If Mandel contributed the sense of urgency; a capacity for bold action; a constellation of beliefs about the key role of leadership, and of evidence-based strategic thinking as a basis for policy; and, the requisite funds to actualize the commission, it was Seymour Fox, aided by Annette Hochstein, who provided the vision and coordination. Despite deciding not to officially own the title of director—perhaps because he was ensconced in Jerusalem rather than Cleveland—it was Fox who called the shots. As Barry Holtz observed, the twin foci of the commission, personnel and community support, were plucked out of Fox’s time-honored playbook. Influenced by the work of Joseph Schwab, Fox believed that the keys to Jewish educational transformation were human infrastructure and educator-lay leader partnerships. Indeed, one could argue that the entire commission was an exercise in donor and communal leader education of the type that Fox excelled in since his cultivation of philanthropist Sam Melton in the 1960s. Not incidentally, his priorities also corresponded with Mandel’s own thinking, his belief that, ‘‘It’s all about who.’’
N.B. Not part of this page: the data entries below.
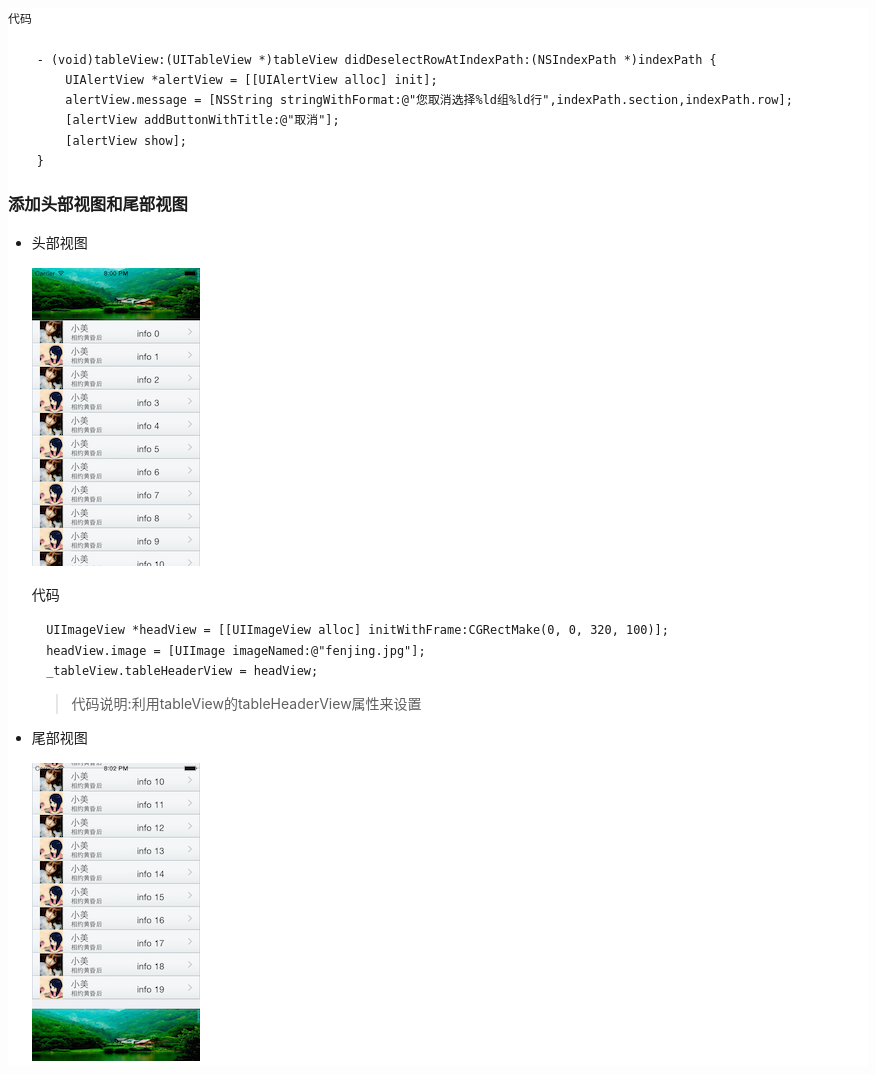 	代码

		- (void)tableView:(UITableView *)tableView didDeselectRowAtIndexPath:(NSIndexPath *)indexPath {
		    UIAlertView *alertView = [[UIAlertView alloc] init];
		    alertView.message = [NSString stringWithFormat:@"您取消选择%ld组%ld行",indexPath.section,indexPath.row];
		    [alertView addButtonWithTitle:@"取消"];
		    [alertView show];
		}

### 添加头部视图和尾部视图

* 头部视图

	![](/img/iOS基础-UITableView的使用/tableHeaderVIew.png)

	代码

		UIImageView *headView = [[UIImageView alloc] initWithFrame:CGRectMake(0, 0, 320, 100)];
		headView.image = [UIImage imageNamed:@"fenjing.jpg"];
		_tableView.tableHeaderView = headView;

	>代码说明:利用tableView的tableHeaderView属性来设置

* 尾部视图

	![](/img/iOS基础-UITableView的使用/tableFooterView.png)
The CJENA was a commencement in the sense that it was both a culmination and an inauguration. It symbolized the shift in emphasis on the communal level from noblesse oblige to self-help. Made possible by a gradual shift in communal priorities, steadily building momentum from the late-1960s, it heralded a decade-and-a-half of innovation, experimentation, and growth, grounded in new philan- thropic models and more tactical and synergistic approaches. A measure of the commission’s long-term impact was Wertheimer’s portrait in his 1999 American Jewish Year Book survey of Jewish education of a landscape nourished by ‘‘new partnerships between the field of Jewish education and other sectors of the larger Jewish community,’’ and ‘‘a new kind of thinking [that] seeks to minimize the diffusion and replace it with something approaching a strategic plan’’. When Mandel was asked about his goals for the CJENA, in 1988, he exclaimed, ‘‘I want to turn the [Jewish education] process on. I want all those water faucets wide open, lots of them, streaming. That’s all I want—that’s the outcome I want.’’ In this, he was successful. The CJENA was instrumental in the transformation of Jewish education philanthropy.